Dengan jelinya mereka berdua melihat peluang untuk bertahan hidup di tempat mereka bekerja. Berbekal surat keputusan pengangkatan dari perusahaan, keduanya mengolah peralatan di sana agar dapat menghasilkan pundi-pundi.

Usaha memang tak pernah mendustakan hasil. Dengan bermodalkan gaya gravitasi bumi, mereka sukses mengalirkan air ke rumah para pelanggan. Alhasil, tiap bulannya, mereka rutin menikmati retribusi dari para pelanggan yang ada.

Seluruh penghasilan tersebut melulu masuk ke kantong pribadi mereka. Perusahaan maupun pemkab yang menjadi pemilik aset yang mereka gunakan tak menerima retribusi tersebut. Dalih mereka, hasil retribusi itu hanya cukup untuk operasional dan biaya perawatan saja.

Selain itu, dalih lainnya ialah untuk menjaga aset-aset di sana. Jika dibiarkan begitu saja, mereka khawatir aset-aset tersebut akan rusak atau hilang. Sepintas, alasan-alasan itu terdengar sangat masuk akal dan sangat mulia bagi sebagian orang. Namun, mungkin tidak demikian bagi rekan-rekannya yan‎g lain.

Apa yang dilakukan oleh keduanya tentu melukai perasaan mereka. ‎Di saat mereka mungkin tak lagi memiliki penghasilan tetap tiap bulannya, di saat yang bersamaan kedua rekan mereka ternyata masih menikmati hidup dari PDAM. Apa yang dilakukan keduanya jauh dari peribahasa ‘senasib sepenanggungan’.

Ditinjau dari sisi mana pun, perbuatan mereka berdua mungkin sangat tidak elok. Semestinya, hasil retribusi yang didapat itu mereka setorkan pada perusahaan atau pemkab. Andaipun tidak mau menyetorkan seluruhnya, paling tidak mereka mau membaginya dengan perusahaan atau pemkab. Toh, peralatan atau aset yang digunakan bukan dibeli dari uang pribadi mereka. Aset-aset itu dibeli oleh perusahaan. Uangnya pun kebanyakan dari pemkab atau berutang dengan Pemerintah Pusat.

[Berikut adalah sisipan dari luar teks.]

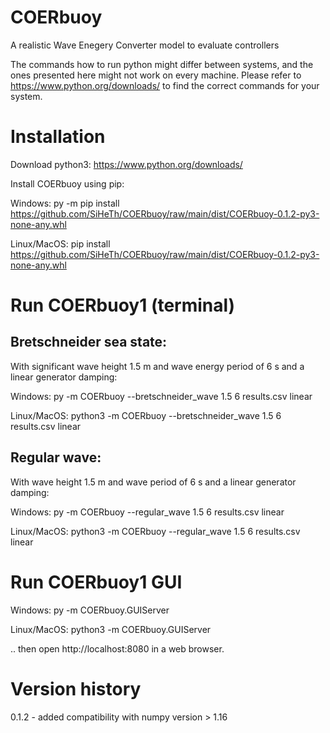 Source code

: # COERbuoy
A realistic Wave Enegery Converter model to evaluate controllers

The commands how to run python might differ between systems, and the ones presented here might not work on every machine. Please refer to https://www.python.org/downloads/ to find the correct commands for your system.

# Installation
Download python3: https://www.python.org/downloads/

Install COERbuoy using pip:

Windows: py -m pip install https://github.com/SiHeTh/COERbuoy/raw/main/dist/COERbuoy-0.1.2-py3-none-any.whl 

Linux/MacOS: pip install https://github.com/SiHeTh/COERbuoy/raw/main/dist/COERbuoy-0.1.2-py3-none-any.whl

# Run COERbuoy1 (terminal)
## Bretschneider sea state:

With significant wave height 1.5 m and wave energy period of 6 s and a linear generator damping:

Windows: py -m COERbuoy --bretschneider_wave 1.5 6 results.csv linear

Linux/MacOS: python3 -m COERbuoy --bretschneider_wave 1.5 6 results.csv linear


## Regular wave:

With wave height 1.5 m and wave period of 6 s and a linear generator damping:

Windows: py -m COERbuoy --regular_wave 1.5 6 results.csv linear

Linux/MacOS: python3 -m COERbuoy --regular_wave 1.5 6 results.csv linear

# Run COERbuoy1 GUI

Windows: py -m COERbuoy.GUIServer

Linux/MacOS: python3 -m COERbuoy.GUIServer

.. then open http://localhost:8080 in a web browser.


# Version history

0.1.2 - added compatibility with numpy version > 1.16
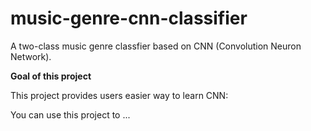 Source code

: # music-genre-cnn-classifier
A two-class music genre classfier based on CNN (Convolution Neuron Network).

**Goal of this project**

This project provides users easier way to learn CNN:


You can use this project to ...
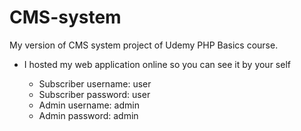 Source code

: # CMS-system
My version of CMS system project of Udemy PHP Basics course.

* I hosted my web application online so you can see it by your self

    - Subscriber username: user
    - Subscriber password: user
    - Admin username: admin
    - Admin password: admin
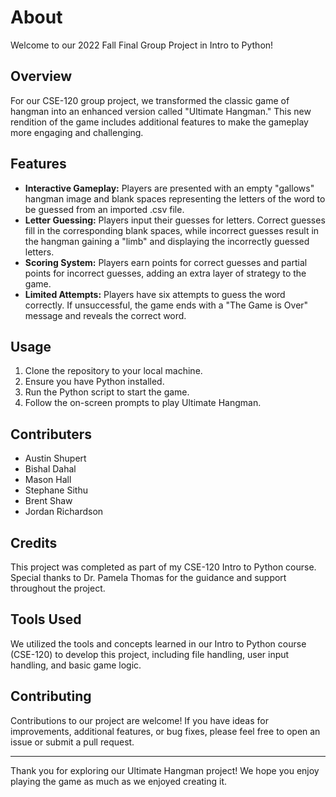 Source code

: # About
Welcome to our 2022 Fall Final Group Project in Intro to Python!

## Overview

For our CSE-120 group project, we transformed the classic game of hangman into an enhanced version called "Ultimate Hangman." This new rendition of the game includes additional features to make the gameplay more engaging and challenging.

## Features

- **Interactive Gameplay:** Players are presented with an empty "gallows" hangman image and blank spaces representing the letters of the word to be guessed from an imported .csv file.
- **Letter Guessing:** Players input their guesses for letters. Correct guesses fill in the corresponding blank spaces, while incorrect guesses result in the hangman gaining a "limb" and displaying the incorrectly guessed letters.
- **Scoring System:** Players earn points for correct guesses and partial points for incorrect guesses, adding an extra layer of strategy to the game.
- **Limited Attempts:** Players have six attempts to guess the word correctly. If unsuccessful, the game ends with a "The Game is Over" message and reveals the correct word.

## Usage

1. Clone the repository to your local machine.
2. Ensure you have Python installed.
3. Run the Python script to start the game.
4. Follow the on-screen prompts to play Ultimate Hangman.

## Contributers

- Austin Shupert
- Bishal Dahal
- Mason Hall
- Stephane Sithu
- Brent Shaw
- Jordan Richardson

## Credits

This project was completed as part of my CSE-120 Intro to Python course. Special thanks to Dr. Pamela Thomas for the guidance and support throughout the project.

## Tools Used

We utilized the tools and concepts learned in our Intro to Python course (CSE-120) to develop this project, including file handling, user input handling, and basic game logic.

## Contributing

Contributions to our project are welcome! If you have ideas for improvements, additional features, or bug fixes, please feel free to open an issue or submit a pull request.

---

Thank you for exploring our Ultimate Hangman project! We hope you enjoy playing the game as much as we enjoyed creating it.
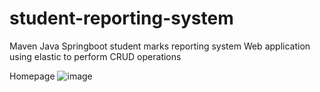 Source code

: # student-reporting-system
Maven Java Springboot student marks reporting system Web application using elastic to perform CRUD operations

Homepage
![image](https://user-images.githubusercontent.com/54276528/204989468-e7c5f795-cdc4-4da8-ae90-1adf9ec68f30.png)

Sampai saat ini pun‎ Pemkab Lampung Utara masih menanggung utang warisan PDAM. Utang yang awalnya hanya sekitar Rp5-an miliar malah membengkak menjadi Rp20-an miliar. Untungnya, berkat lobi-lobi yang sukses, utang yang harus dibayar hanya Rp5-an miliar. Utang itu harus lunas dalam waktu lima tahun terhitung sejak kesepakatan penurunan utang dibuat. Tiap tahunnya, pemkab harus mencicil Rp1 miliar pada Pemerintah Pusat.

Berkaca dengan fakta di atas, sudah selayaknya pemkab mengambil langkah tegas terhadap perbuatan keduanya. Jangan ada lagi oknum-oknum yang memanfaatkan aset daerah untuk kepentingan pribadi. Andaipun khawatir dengan keberadaan aset di sana, aparat penegak hukum lebih dari mampu untuk melindunginya. Pun demikian dengan aparat pemerintah desa di sana. Mereka sudah pasti akan melakukan hal yang sama jika memang dimintakan bantuannya untuk itu.